Several key definitions have been expanded and are likely to be well received by family offices. These include the nature of family foundations and not-for-profit entities, what constitutes a “family member” and what constitute other qualifying family entities. In addition, the SEC took the position that former spouses could be included and included “spousal substitutes” to this definition thereby including married gay couples and possibly other similar relationships. Moreover, the regulations provide a generous grandfathering rule for family offices which received an exemption order pursuant to the previous exemption definition.
The downside of these rules is that greater clarity will likely force greater compliance and provide a platform for increased SEC scrutiny of family offices which cannot avoid the registration requirements. This can happen in a number of minor ways even though the family office would otherwise be exempt, such as where certain employees who are not key employees are included in family investments or where the family manages funds for businesses they do not control or own completely. Note that many family offices are required to register (or arguably required to do so) as broker-dealers under the SEC’s expansive construction of those registration requirements, but the vast majority are not registered and are largely unaware of their compliance lapses. Similarly, many family offices should have been registered as RIAs under the old rules, but completely failed to do so; SEC enforcement was considered lax in this regard.

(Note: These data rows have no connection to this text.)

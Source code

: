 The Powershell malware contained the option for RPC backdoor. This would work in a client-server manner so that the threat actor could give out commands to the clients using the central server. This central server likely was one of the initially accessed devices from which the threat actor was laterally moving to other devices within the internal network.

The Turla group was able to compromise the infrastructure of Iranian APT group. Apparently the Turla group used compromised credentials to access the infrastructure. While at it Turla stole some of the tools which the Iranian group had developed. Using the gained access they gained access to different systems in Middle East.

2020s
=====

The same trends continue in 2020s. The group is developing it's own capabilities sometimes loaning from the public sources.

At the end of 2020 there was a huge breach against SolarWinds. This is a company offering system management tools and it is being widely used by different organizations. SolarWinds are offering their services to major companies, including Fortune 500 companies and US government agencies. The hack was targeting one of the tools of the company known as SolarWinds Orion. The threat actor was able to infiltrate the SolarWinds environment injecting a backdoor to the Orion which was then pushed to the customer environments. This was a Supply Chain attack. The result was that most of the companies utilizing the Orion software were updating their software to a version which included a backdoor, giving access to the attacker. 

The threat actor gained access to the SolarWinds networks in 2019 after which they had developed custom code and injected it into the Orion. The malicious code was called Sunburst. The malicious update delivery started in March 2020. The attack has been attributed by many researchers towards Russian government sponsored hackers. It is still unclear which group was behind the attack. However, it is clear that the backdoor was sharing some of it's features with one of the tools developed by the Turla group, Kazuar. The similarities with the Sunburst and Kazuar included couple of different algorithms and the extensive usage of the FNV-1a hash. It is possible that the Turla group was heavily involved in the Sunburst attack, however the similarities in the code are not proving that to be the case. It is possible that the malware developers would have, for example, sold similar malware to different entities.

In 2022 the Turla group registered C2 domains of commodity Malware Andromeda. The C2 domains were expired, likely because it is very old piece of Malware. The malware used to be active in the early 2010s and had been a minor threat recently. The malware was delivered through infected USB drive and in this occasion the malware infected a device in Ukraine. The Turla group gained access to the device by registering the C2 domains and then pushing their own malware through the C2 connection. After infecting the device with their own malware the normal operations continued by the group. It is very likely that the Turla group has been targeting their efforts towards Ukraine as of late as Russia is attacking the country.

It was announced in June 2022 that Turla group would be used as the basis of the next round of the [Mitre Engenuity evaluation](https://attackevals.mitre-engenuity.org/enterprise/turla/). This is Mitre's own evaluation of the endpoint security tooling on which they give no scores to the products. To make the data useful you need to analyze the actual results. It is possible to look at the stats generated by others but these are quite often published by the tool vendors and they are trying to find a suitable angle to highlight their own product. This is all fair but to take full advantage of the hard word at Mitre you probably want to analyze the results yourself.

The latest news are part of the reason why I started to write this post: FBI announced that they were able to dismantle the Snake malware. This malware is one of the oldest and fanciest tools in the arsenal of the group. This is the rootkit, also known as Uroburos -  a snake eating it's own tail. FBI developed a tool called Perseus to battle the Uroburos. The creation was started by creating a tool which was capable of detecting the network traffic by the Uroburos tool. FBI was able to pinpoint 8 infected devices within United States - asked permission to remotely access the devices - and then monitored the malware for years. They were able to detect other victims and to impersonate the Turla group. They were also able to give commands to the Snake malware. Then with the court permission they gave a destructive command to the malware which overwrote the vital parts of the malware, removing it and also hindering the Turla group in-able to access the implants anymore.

The enactment of the current rules is likely to be accompanied by increased enforcement activities and penalties for failure to comply. The compliance burden is considered expensive on an ongoing basis due to the documentation requirements, need for an internal or external compliance officer, increased legal fees and the significant staff downtime incurred during an SEC audit of the RIA. It is likely that families with international family offices will use such offices for their investment functions in order to avoid SEC scrutiny and the related costs and lack of privacy. Similarly, it is anticipated that many families which can do so will outsource their investment function (possibly to MFOs) in order to avoid registration. Of course, many families will simply register and hope for the best.
Most family offices that are not currently registered fail to appreciate the burdensome nature of SEC registration and the risk of regulation and often heavy-handed enforcement carried out by one of the most powerful government agencies which operates with little meaningful Congressional oversight. We find that our single family office clients are very concerned regarding the true impact of these new rules.